___ SOURCE MATERIAL

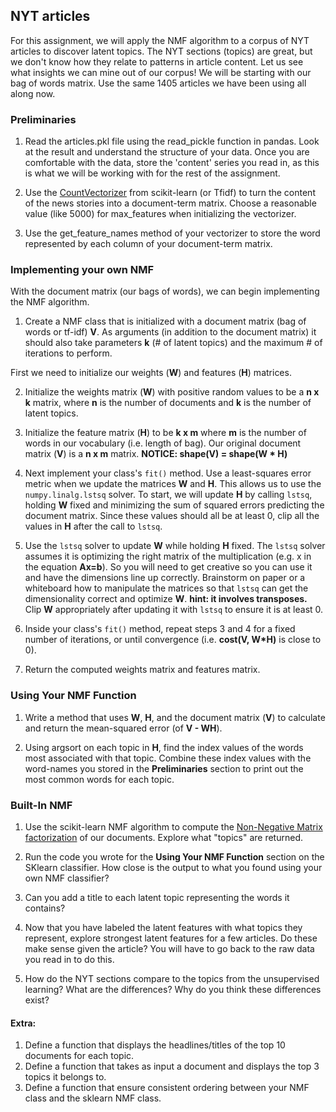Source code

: ## NYT articles

For this assignment, we will apply the NMF algorithm to a corpus of NYT articles to discover latent topics.  The NYT sections (topics) are great, but we don't know how they relate to patterns in article content.  Let us see what insights we can mine out of our corpus!  We will be starting with our bag of words matrix.  Use the same 1405 articles we have been using all along now.

### Preliminaries

1. Read the articles.pkl file using the read_pickle function in pandas. Look at the result and understand the structure of your data. Once you are comfortable with the data, store the 'content' series you read in, as this is what we will be working with for the rest of the assignment.


2. Use the [CountVectorizer](http://scikit-learn.org/stable/modules/generated/sklearn.feature_extraction.text.CountVectorizer.html) from scikit-learn (or Tfidf) to turn the content of the news stories into a document-term matrix.  Choose a reasonable value (like 5000) for max_features when initializing the vectorizer.


3. Use the get_feature_names method of your vectorizer to store the word represented by each column of your document-term matrix.

### Implementing your own NMF
With the document matrix (our bags of words), we can begin implementing the NMF algorithm.

1. Create a NMF class that is initialized with a document matrix (bag of words or tf-idf) __V__.  As arguments (in addition to the document matrix) it should also take parameters __k__ (# of latent topics) and the maximum # of iterations to perform.

  First we need to initialize our weights (__W__) and features (__H__) matrices.

2. Initialize the weights matrix (__W__) with positive random values to be a __n x k__ matrix, where __n__ is the number of documents and __k__ is the number of latent topics.

2.  Initialize the feature matrix (__H__) to be __k x m__ where __m__ is the number of words in our vocabulary (i.e. length of bag).  Our original document matrix (__V__) is a __n x m__ matrix.  __NOTICE: shape(V) = shape(W * H)__

3. Next implement your class's `fit()` method. Use a least-squares error metric when we update the matrices __W__ and __H__. This allows us to use the `numpy.linalg.lstsq` solver.
To start, we will update __H__ by calling `lstsq`, holding __W__ fixed and minimizing the sum of squared errors predicting the document matrix. Since these values should all be at least 0, clip all the values in __H__ after the call to `lstsq`.

4. Use the `lstsq` solver to update __W__ while holding __H__ fixed. The `lstsq` solver assumes it is optimizing the right matrix of the multiplication (e.g. x in the equation __Ax=b__). So you will need to get creative so you can use it and have the dimensions line up correctly.  Brainstorm on paper or a whiteboard how to manipulate the matrices so that `lstsq` can get the dimensionality correct and optimize __W__. __hint: it involves transposes.__ Clip __W__ appropriately after updating it with `lstsq` to ensure it is at least 0.

5. Inside your class's `fit()` method, repeat steps 3 and 4 for a fixed number of iterations, or until convergence (i.e. __cost(V, W*H)__ is close to 0).

6. Return the computed weights matrix and features matrix.

### Using Your NMF Function

1. Write a method that uses __W__, __H__, and the document matrix (__V__) to calculate and return the mean-squared error (of __V - WH__).

2. Using argsort on each topic in __H__, find the index values of the words most associated with that topic.  Combine these index values with the word-names you stored in the __Preliminaries__ section to print out the most common words for each topic.


### Built-In NMF


1. Use the scikit-learn NMF algorithm to compute the [Non-Negative Matrix factorization](http://scikit-learn.org/dev/auto_examples/applications/topics_extraction_with_nmf_lda.html) of our documents.  Explore what "topics" are returned.

2. Run the code you wrote for the __Using Your NMF Function__ section on the SKlearn classifier.  How close is the output to what you found using your own NMF classifier?

3. Can you add a title to each latent topic representing the words it contains?

4.  Now that you have labeled the latent features with what topics they represent, explore strongest latent features for a few articles.  Do these make sense given the article? You will have to go back to the raw data you read in to do this.

5. How do the NYT sections compare to the topics from the unsupervised learning?  What are the differences?  Why do you think these differences exist?



#### Extra:


1. Define a function that displays the headlines/titles of the top 10 documents for each topic.
1. Define a function that takes as input a document and displays the top 3 topics it belongs to.
1. Define a function that ensure consistent ordering between your NMF class and the sklearn NMF class.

______

Print the lines above from the one with "### Preliminaries" through the one with "initializing the vectorizer.", both included, exactly as written and nothing more.

# SOLUTION TO THIS EXERCISE
### Preliminaries

1. Read the articles.pkl file using the read_pickle function in pandas. Look at the result and understand the structure of your data. Once you are comfortable with the data, store the 'content' series you read in, as this is what we will be working with for the rest of the assignment.


2. Use the [CountVectorizer](http://scikit-learn.org/stable/modules/generated/sklearn.feature_extraction.text.CountVectorizer.html) from scikit-learn (or Tfidf) to turn the content of the news stories into a document-term matrix.  Choose a reasonable value (like 5000) for max_features when initializing the vectorizer.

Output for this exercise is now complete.